Pour la reproduction autographique des cartes, Asselain fit appel à  un ingénieur des chemins de fer qui mit à  sa disposition son matériel et ses dessinateurs. Avec ce procédé, 39 cartes au 1/80.000 furent reproduites à  350 exemplaires chacune, soit plus de 13 000 unités.

Le 19 janvier 1871, les Prussiens font leur entrée dans Tours. A contrecoeur, Gabriel Blaise va y gagner une nouvelle clientèle. Revêtus de leur plus bel uniforme, les officiers ennemis viennent parader dans son atelier.

Pour empêcher l'armée prussienne de franchir la Loire, beaucoup de ponts avaient été détruits, notamment ceux de la Compagnie de chemin de fer Paris-Orléans. Afin de conserver une trace des ponts brisés pendant la guerre, la Compagnie fit réaliser un album de 19 photographies des ouvrages d'art endommagés. C'est Gabriel Blaise qui fut chargé de cette commande.

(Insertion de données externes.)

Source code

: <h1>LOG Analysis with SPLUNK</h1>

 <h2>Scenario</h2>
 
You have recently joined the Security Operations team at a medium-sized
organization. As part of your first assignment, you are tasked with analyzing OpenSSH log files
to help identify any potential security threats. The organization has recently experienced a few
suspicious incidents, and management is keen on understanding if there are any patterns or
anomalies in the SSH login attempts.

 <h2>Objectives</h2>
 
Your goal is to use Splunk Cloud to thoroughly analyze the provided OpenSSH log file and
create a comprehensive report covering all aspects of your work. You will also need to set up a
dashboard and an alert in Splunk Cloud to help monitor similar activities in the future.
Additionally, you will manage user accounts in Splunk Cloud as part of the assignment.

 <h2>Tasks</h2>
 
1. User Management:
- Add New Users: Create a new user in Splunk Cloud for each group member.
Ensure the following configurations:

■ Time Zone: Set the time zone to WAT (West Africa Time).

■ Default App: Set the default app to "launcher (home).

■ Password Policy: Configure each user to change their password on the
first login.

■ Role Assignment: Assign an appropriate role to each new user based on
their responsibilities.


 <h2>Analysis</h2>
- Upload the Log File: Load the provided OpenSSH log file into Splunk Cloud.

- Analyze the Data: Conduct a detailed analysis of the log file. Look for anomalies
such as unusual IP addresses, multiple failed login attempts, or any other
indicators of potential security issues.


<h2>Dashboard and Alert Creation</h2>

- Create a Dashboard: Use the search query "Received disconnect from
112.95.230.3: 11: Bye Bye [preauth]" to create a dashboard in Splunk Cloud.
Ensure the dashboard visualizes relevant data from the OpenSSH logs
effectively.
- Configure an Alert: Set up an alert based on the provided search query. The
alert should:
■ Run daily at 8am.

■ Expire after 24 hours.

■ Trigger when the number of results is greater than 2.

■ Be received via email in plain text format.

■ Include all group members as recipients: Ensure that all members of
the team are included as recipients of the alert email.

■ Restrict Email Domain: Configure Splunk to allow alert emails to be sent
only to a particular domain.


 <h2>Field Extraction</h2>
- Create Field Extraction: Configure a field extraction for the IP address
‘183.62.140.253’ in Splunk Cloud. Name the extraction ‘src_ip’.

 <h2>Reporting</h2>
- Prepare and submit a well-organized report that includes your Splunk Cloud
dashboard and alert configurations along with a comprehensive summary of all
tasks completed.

Stanislas Ratel (voir sa fiche) ingénieur de la compagnie, qui connaissait Blaise ne fut sans doute pas étranger à  ce choix. Cet album de photographies grand format (0,60 x 0,86) est une oeuvre maîtresse de Blaise.

Paul Rochas, un gendre un peu décevant.

Après la guerre, Blaise semble un peu en retrait. En mai 1873, il collabore à  l'Album de l'exposition rétrospective des beaux arts de Tours édité par Georges Joubert et imprimé chez Mame. L'album est illustré par 62 photographies photoglyptiques (voir infra). Le 29 juillet 1876, Blaise cède son fonds de commerce à  Paul Vieux-Rochas, dit Paul Rochas (voir sa fiche) qui était son opérateur depuis plusieurs années et deviendra son gendre l'année suivante. Le prix de vente est de 30 000 francs. Blaise s'engage dans l'étendue du département à  ne pas faire de portraits privés mais « se réserve le droit de photographier des vues, monuments et portraits d'édition » . Une clause qui ne gênait pas Paul Rochas, ce dernier ne pratiquant, à  notre connaissance, que le portrait privé.

Sa vraie passion étant la peinture, Paul Rochas ne sera pas un photographe aussi remarquable que son beau-père. On peut imaginer que la cohabitation entre les deux hommes, rue de la Préfecture, n'était pas très harmonieuse. En 1885, Rochas prend le large et s'installe à  Blois. Pendant trois ans Blaise opère à  nouveau dans son atelier. En avril 1888, il vend son fonds de commerce à  Ubald de Jongh.

Blaise quitte Tours. Il va vivre quelque temps à  Angers puis s'installe seul à  Bordeaux. Il meurt l'année de ses soixante-dix ans à  Soulac-sur-Mer où il se trouvait en villégiature.